Theft of €30 Million in Virtual Assets Reported

The below was snipped from a post on virtual-economy.org based on a report in the Financial Times at FT. com

€30 million worth of industrial grade virtual goods reported stolen

By Vili Lehdonvirta 2011/01/21

Cyber-thieves have stolen approximately 30 million euros worth of carbon credits circulating in the EU Emissions Trading Scheme (ETS), authorities revealed yesterday. The carbon credits are entries in a distributed database maintained by EU states. Companies access their credits by logging into their online user account. Crackers used phishing-style attacks to obtain login credentials from companies, and transferred credits to other accounts.

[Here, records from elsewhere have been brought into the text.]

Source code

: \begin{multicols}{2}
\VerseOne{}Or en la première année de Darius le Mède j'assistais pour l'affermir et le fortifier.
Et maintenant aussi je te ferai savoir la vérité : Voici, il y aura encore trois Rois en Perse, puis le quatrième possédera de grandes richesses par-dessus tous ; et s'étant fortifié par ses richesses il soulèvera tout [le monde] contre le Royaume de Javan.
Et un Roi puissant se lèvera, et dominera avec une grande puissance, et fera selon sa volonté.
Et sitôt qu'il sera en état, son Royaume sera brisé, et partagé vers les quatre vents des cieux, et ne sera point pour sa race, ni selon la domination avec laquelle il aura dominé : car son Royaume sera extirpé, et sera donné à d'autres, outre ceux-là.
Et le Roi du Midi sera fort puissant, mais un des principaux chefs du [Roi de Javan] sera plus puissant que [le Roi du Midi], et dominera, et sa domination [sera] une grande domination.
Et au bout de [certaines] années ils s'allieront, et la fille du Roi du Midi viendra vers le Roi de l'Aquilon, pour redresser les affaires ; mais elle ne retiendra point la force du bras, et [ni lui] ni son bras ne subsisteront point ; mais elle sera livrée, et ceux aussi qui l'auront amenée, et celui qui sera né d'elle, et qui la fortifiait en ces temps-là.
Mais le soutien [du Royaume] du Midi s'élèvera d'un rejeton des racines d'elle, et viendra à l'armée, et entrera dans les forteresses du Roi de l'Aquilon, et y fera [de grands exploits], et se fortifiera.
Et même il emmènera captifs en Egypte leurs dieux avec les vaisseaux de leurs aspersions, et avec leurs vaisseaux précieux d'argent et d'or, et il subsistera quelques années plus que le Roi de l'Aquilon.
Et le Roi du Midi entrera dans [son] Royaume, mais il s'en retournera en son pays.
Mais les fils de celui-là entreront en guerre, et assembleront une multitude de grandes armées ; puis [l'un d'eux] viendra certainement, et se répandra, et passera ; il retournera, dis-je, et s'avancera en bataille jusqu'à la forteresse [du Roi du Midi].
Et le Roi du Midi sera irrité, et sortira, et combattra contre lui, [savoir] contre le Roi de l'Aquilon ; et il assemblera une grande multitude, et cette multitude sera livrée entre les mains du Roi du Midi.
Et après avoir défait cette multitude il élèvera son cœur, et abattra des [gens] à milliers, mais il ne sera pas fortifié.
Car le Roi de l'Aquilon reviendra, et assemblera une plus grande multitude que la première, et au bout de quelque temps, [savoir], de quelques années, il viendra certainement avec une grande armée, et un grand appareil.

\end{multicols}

This sounds familiar. Here's an interesting exercise: let's compare EU carbon credits with the virtual gold of the online game World of Warcraft. See if we can find a difference.

  • Both credits and gold are elements in an abstract system of rules, implemented as a computer program. Neither have any shape or function outside this system.
  • Both systems have a certain group of participants, and each participant has a "user account". Each credit/gold coin belongs to exactly one user account.
  • Both credits and gold can be transferred between accounts, but creating new ones is not possible; only the operators of the system can do that. Both are thus artificially scarce.
  • Both credits and gold can be exchanged to national currency by selling them to another participant who finds them so useful as to be willing to pay money for them.
  • Because of the above, both are targeted by cybercriminals who attempt to steal them through phishing attacks.

ETS credits are clearly the industrial version of game currency -- industrial grade virtual goods. Funnily enough, it seems from the news coverage that ETS has worse cybersecurity than WoW. Those who set up new virtual economies would do well to learn from their predecessors in the game industry.